= Beginning of Section =
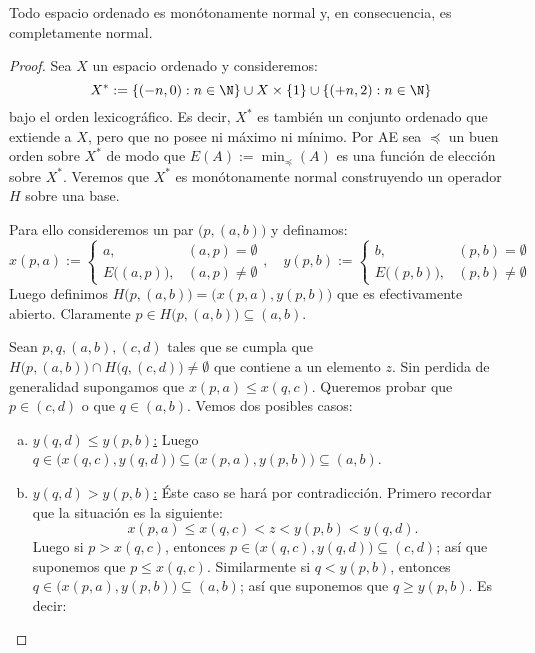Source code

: \documentclass[topologia-analisis.tex]{subfiles}
\begin{document}
\begin{thm}
	Todo espacio ordenado es monótonamente normal y, en consecuencia, es completamente normal.
\end{thm}
\begin{proof}
	Sea $X$ un espacio ordenado y consideremos:
	$$ X^* := \{ (-n, 0) : n\in\N \} \cup X \times \{1\} \cup \{ (+n, 2) : n\in\N \} $$
	bajo el orden lexicográfico.
	Es decir, $X^*$ es también un conjunto ordenado que extiende a $X$, pero que no posee ni máximo ni mínimo.
	Por AE sea $\preceq$ un buen orden sobre $X^*$ de modo que $E( A ) := \min_\preceq(A)$ es una función de elección sobre $X^*$.
	Veremos que $X^*$ es monótonamente normal construyendo un operador $H$ sobre una base.

	Para ello consideremos un par $\big( p, (a, b) \big)$ y definamos:
	$$ x(p, a) :=
	\begin{cases}
		a,		   &(a, p) =   \emptyset \\
		E\big( (a, p) \big), &(a, p) \ne \emptyset
	\end{cases},
	\quad y(p, b) :=
	\begin{cases}
		b,		   &(p, b) =   \emptyset \\
		E\big( (p, b) \big), &(p, b) \ne \emptyset
	\end{cases} $$
	Luego definimos $H\big(p, (a, b)\big) = \big( x(p, a), y(p, b) \big)$ que es efectivamente abierto.
	Claramente $p \in H\big(p, (a, b)\big) \subseteq (a, b)$.

	Sean $p,q,(a,b),(c,d)$ tales que se cumpla que $H\big( p, (a, b) \big) \cap H\big( q, (c, d) \big) \ne \emptyset$ que contiene a un elemento $z$.
	Sin perdida de generalidad supongamos que $x(p, a) \le x(q, c)$.
	Queremos probar que $p \in (c, d)$ o que $q \in (a, b)$.
	Vemos dos posibles casos:
	\begin{enumerate}[a)]
		\item \underline{$y(q, d) \le y(p, b)$:}
			Luego $q \in \big( x(q, c), y(q, d) \big) \subseteq \big( x(p, a), y(p, b) \big) \subseteq (a, b)$.

		\item \underline{$y(q, d) > y(p, b)$:}
			Éste caso se hará por contradicción.
			Primero recordar que la situación es la siguiente:
			$$ x(p, a) \le x(q, c) < z < y(p, b) < y(q, d). $$
			Luego si $p > x(q, c)$, entonces $p \in \big( x(q, c), y(q, d) \big) \subseteq (c, d)$;
			así que suponemos que $p \le x(q, c)$.
			Similarmente si $q < y(p, b)$, entonces $q \in \big( x(p, a), y(p, b) \big) \subseteq (a, b)$;
			así que suponemos que $q \ge y(p, b)$. Es decir:


\end{enumerate}
\end{proof}
\end{document}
= End of Section =
Exercise requirements — The output is to be the material in full and unaltered, with pictures omitted.

Response to the exercise —
Source code

: \documentclass[topologia-analisis.tex]{subfiles}
\begin{document}
\begin{thm}
	Todo espacio ordenado es monótonamente normal y, en consecuencia, es completamente normal.
\end{thm}
\begin{proof}
	Sea $X$ un espacio ordenado y consideremos:
	$$ X^* := \{ (-n, 0) : n\in\N \} \cup X \times \{1\} \cup \{ (+n, 2) : n\in\N \} $$
	bajo el orden lexicográfico.
	Es decir, $X^*$ es también un conjunto ordenado que extiende a $X$, pero que no posee ni máximo ni mínimo.
	Por AE sea $\preceq$ un buen orden sobre $X^*$ de modo que $E( A ) := \min_\preceq(A)$ es una función de elección sobre $X^*$.
	Veremos que $X^*$ es monótonamente normal construyendo un operador $H$ sobre una base.

	Para ello consideremos un par $\big( p, (a, b) \big)$ y definamos:
	$$ x(p, a) :=
	\begin{cases}
		a,		   &(a, p) =   \emptyset \\
		E\big( (a, p) \big), &(a, p) \ne \emptyset
	\end{cases},
	\quad y(p, b) :=
	\begin{cases}
		b,		   &(p, b) =   \emptyset \\
		E\big( (p, b) \big), &(p, b) \ne \emptyset
	\end{cases} $$
	Luego definimos $H\big(p, (a, b)\big) = \big( x(p, a), y(p, b) \big)$ que es efectivamente abierto.
	Claramente $p \in H\big(p, (a, b)\big) \subseteq (a, b)$.

	Sean $p,q,(a,b),(c,d)$ tales que se cumpla que $H\big( p, (a, b) \big) \cap H\big( q, (c, d) \big) \ne \emptyset$ que contiene a un elemento $z$.
	Sin perdida de generalidad supongamos que $x(p, a) \le x(q, c)$.
	Queremos probar que $p \in (c, d)$ o que $q \in (a, b)$.
	Vemos dos posibles casos:
	\begin{enumerate}[a)]
		\item \underline{$y(q, d) \le y(p, b)$:}
			Luego $q \in \big( x(q, c), y(q, d) \big) \subseteq \big( x(p, a), y(p, b) \big) \subseteq (a, b)$.

		\item \underline{$y(q, d) > y(p, b)$:}
			Éste caso se hará por contradicción.
			Primero recordar que la situación es la siguiente:
			$$ x(p, a) \le x(q, c) < z < y(p, b) < y(q, d). $$
			Luego si $p > x(q, c)$, entonces $p \in \big( x(q, c), y(q, d) \big) \subseteq (c, d)$;
			así que suponemos que $p \le x(q, c)$.
			Similarmente si $q < y(p, b)$, entonces $q \in \big( x(p, a), y(p, b) \big) \subseteq (a, b)$;
			así que suponemos que $q \ge y(p, b)$. Es decir:


\end{enumerate}
\end{proof}
\end{document}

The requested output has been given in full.